To boost milk production-
- Breast-feed as soon as possible
- Breast-feed often
- Have a Healthy diet and drink plenty of liquids
- Be alert to feeding problems
- Don't skip breast-feeding sessions
- Hold off on the pacifier
- Use medications with caution
- Avoid alcohol and nicotine
Your Doctor may prescribe you some medicines to improve milk production.
Post birth you'll bleed quite heavy at first. Gradually, the bleeding will become lighter. If you find you're losing blood in large clots, you may need to see your Doctor.
You may also feel cramps like period pain, known as ‘after pains’. These are because feeding causes the uterus to contract.
Kindly take care of the following-
- Resume your small domestic chores after about 2 weeks of delivery.
- Resume your normal routine activities after about a month.
- Do not lift heavy objects till 6 weeks.
- Keep your incision clean and dry.
- You can resume sexual intercourse 6 weeks after birth.
- You can begin exercise after 6 weeks.
- Use of an abdominal belt has got no role in getting back in shape.
As many as 8 out of 10 mothers get the ‘baby blues’, often about three to five days after the birth. You might feel upset, mildly depressed or just keep bursting into tears for no apparent reason. It usually lasts for a few days.
It is possible to get pregnant even if you have not started your periods again or if you are breastfeeding.
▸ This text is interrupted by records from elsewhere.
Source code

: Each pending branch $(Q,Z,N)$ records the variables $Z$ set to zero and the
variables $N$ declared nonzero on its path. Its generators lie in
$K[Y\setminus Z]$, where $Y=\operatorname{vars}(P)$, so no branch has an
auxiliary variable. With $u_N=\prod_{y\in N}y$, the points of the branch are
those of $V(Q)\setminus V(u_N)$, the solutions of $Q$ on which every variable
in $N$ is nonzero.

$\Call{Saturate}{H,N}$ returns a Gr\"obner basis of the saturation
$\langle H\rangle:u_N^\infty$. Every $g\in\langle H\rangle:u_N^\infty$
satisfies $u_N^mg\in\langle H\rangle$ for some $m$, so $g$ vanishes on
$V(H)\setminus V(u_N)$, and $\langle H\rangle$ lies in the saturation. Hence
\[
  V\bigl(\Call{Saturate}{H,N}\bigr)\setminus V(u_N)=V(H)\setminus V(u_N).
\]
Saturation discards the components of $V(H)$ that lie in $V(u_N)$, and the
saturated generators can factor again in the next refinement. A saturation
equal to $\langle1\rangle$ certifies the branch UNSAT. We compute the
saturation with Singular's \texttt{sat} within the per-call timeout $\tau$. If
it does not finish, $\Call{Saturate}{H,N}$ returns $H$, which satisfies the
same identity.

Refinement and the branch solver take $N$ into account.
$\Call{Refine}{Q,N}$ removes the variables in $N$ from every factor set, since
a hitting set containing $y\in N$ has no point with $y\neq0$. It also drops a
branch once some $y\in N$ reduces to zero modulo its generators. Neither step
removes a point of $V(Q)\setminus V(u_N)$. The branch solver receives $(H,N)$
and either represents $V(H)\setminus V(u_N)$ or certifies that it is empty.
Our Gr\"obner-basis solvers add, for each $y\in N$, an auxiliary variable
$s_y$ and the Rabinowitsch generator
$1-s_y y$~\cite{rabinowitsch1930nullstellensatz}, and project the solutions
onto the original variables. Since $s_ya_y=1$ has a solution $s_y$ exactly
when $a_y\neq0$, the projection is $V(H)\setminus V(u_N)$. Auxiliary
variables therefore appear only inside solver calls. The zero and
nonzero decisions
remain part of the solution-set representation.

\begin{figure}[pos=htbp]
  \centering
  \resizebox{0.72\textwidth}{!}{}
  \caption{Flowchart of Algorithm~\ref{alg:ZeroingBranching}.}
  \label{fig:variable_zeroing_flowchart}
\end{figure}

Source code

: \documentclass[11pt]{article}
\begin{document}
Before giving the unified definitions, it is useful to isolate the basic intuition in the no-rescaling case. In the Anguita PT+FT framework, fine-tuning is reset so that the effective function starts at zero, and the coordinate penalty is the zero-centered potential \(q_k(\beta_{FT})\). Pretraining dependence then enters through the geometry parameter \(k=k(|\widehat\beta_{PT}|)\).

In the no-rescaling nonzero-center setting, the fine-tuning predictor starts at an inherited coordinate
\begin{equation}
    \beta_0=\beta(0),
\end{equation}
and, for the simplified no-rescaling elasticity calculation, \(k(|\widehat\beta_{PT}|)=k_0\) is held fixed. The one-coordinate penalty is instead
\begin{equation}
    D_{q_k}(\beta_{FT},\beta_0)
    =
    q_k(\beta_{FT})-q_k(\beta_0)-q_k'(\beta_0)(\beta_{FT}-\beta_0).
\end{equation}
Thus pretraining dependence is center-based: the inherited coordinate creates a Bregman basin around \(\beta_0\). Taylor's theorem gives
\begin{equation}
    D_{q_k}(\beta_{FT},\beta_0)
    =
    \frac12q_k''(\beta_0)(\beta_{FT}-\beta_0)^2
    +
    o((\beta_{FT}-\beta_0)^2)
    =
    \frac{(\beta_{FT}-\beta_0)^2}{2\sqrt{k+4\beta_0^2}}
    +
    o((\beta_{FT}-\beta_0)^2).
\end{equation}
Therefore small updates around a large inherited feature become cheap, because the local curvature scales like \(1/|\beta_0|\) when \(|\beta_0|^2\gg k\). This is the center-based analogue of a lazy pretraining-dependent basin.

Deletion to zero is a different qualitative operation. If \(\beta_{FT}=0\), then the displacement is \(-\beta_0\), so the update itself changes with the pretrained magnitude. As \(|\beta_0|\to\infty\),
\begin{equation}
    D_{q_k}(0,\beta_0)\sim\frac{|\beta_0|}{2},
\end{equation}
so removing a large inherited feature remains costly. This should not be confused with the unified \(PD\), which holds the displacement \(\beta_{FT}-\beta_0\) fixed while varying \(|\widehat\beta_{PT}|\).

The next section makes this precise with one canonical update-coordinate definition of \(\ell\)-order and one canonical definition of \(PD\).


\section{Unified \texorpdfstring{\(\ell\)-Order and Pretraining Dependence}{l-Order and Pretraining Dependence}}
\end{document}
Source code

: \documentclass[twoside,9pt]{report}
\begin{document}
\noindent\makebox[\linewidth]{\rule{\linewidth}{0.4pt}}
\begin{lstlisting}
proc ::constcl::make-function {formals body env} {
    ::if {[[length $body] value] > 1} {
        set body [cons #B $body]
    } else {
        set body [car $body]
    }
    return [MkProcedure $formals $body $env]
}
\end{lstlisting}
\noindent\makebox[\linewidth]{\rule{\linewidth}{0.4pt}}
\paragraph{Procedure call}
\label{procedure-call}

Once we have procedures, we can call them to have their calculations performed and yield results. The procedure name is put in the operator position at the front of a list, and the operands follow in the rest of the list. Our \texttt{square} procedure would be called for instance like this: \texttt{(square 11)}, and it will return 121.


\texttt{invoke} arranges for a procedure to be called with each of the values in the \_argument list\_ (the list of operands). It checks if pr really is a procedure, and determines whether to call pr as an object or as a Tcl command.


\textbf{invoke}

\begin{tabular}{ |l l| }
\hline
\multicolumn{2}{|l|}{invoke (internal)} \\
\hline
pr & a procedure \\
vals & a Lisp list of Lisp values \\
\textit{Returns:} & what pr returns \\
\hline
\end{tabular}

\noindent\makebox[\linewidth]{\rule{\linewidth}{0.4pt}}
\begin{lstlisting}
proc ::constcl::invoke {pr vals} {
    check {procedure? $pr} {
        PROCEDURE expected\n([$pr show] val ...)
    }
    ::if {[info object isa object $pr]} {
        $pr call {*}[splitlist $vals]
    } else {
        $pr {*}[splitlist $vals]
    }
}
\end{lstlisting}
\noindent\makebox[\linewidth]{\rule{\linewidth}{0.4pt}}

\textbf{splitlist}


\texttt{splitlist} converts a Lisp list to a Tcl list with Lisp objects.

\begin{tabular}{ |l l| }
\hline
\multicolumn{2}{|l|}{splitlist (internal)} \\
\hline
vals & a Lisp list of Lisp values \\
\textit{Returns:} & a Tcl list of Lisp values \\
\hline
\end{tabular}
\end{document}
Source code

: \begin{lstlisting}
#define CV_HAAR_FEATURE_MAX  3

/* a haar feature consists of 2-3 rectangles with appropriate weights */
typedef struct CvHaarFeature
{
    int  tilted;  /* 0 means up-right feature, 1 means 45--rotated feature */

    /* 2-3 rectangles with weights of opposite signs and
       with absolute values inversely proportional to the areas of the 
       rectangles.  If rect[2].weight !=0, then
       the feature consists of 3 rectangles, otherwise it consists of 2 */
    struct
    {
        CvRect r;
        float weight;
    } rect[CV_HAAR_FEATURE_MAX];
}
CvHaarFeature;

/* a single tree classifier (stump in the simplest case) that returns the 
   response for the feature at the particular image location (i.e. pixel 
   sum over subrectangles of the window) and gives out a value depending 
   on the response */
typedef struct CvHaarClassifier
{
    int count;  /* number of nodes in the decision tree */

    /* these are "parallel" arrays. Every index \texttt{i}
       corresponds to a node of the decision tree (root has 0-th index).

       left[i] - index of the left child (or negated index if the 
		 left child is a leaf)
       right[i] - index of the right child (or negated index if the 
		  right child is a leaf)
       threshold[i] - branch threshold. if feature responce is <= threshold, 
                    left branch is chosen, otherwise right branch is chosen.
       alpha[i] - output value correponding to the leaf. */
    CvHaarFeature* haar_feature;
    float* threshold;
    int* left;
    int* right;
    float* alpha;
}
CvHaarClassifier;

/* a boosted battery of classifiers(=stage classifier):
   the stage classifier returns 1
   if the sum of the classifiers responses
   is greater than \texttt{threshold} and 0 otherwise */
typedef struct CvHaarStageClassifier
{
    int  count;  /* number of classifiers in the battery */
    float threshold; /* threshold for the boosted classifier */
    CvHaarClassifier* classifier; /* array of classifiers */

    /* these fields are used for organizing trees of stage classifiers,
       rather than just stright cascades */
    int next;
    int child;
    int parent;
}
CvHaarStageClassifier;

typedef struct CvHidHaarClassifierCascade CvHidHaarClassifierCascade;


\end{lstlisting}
It is therefore important to use contraceptives as soon as you start having sex again. Talk to your doctor about contraceptive options.
Following child birth, it is generally recommended to wait for four to six weeks before having sex. This allows time for the cervix to close, postpartum bleeding to stop, and any tears or repaired lacerations to heal.
Some women may want to resume sex after a few months or even longer. Factors such as fatigue, stress and fear of pain all can take a toll on your sex drive.
After a vaginal delivery, decreased muscle tone in the vagina might reduce pleasurable friction during sex, which can influence arousal. This is usually temporary.
To tone your pelvic floor muscles, try Kegel exercises. Simply tighten your pelvic muscles as if you're stopping your stream of urine. Try it for five seconds at a time, four or five times in a row. Work up to keeping the muscles contracted for 10 seconds at a time, relaxing for 10 seconds between contractions. Once you've got the hang of it, do at least three sets of 10 Kegel exercises a day.
There's no secret to weight loss after pregnancy. It takes a healthy diet, a commitment to physical activity and plenty of patience. After pregnancy, proper nutrition is still important - especially if you're breast feeding. Making wise choices can promote healthy weight loss after pregnancy.
Most women lose more than 4 to 5 kgs following childbirth. Through diet and exercise, it's reasonable to lose up to 0.5 kg a week. It might take six months or even longer to return to your pre-pregnancy weight, whether you're breast-feeding or not.